Go line by line through the data below and count those that hold "ShareAlike". Return only the number.

_____

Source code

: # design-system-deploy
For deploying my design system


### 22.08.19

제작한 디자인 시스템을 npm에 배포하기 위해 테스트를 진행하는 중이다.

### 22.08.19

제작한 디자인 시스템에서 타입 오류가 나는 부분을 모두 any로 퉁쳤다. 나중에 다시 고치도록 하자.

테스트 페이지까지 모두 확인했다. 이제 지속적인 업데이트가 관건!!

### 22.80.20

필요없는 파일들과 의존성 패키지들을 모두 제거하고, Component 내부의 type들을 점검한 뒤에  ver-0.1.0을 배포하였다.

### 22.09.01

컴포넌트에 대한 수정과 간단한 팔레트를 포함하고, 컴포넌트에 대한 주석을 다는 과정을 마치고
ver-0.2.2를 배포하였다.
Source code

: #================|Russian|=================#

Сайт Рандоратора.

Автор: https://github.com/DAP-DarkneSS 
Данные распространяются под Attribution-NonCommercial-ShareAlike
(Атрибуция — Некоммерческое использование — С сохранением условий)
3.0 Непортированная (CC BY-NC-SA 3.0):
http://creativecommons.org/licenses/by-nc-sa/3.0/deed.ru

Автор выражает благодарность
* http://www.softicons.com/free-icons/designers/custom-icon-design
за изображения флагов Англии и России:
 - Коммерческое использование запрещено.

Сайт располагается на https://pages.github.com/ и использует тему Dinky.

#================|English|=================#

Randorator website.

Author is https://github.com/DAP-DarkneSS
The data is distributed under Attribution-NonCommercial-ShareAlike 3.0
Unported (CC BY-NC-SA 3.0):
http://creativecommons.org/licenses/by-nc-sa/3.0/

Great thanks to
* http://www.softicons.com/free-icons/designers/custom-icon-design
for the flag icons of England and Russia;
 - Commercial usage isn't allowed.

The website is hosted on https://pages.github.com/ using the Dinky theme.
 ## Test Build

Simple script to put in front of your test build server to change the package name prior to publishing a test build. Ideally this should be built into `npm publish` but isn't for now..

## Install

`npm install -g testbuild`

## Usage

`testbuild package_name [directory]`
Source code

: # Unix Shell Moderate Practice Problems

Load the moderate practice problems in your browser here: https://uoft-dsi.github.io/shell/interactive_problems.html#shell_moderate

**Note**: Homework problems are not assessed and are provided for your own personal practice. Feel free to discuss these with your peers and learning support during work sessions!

_____

*Exercise solution:*
2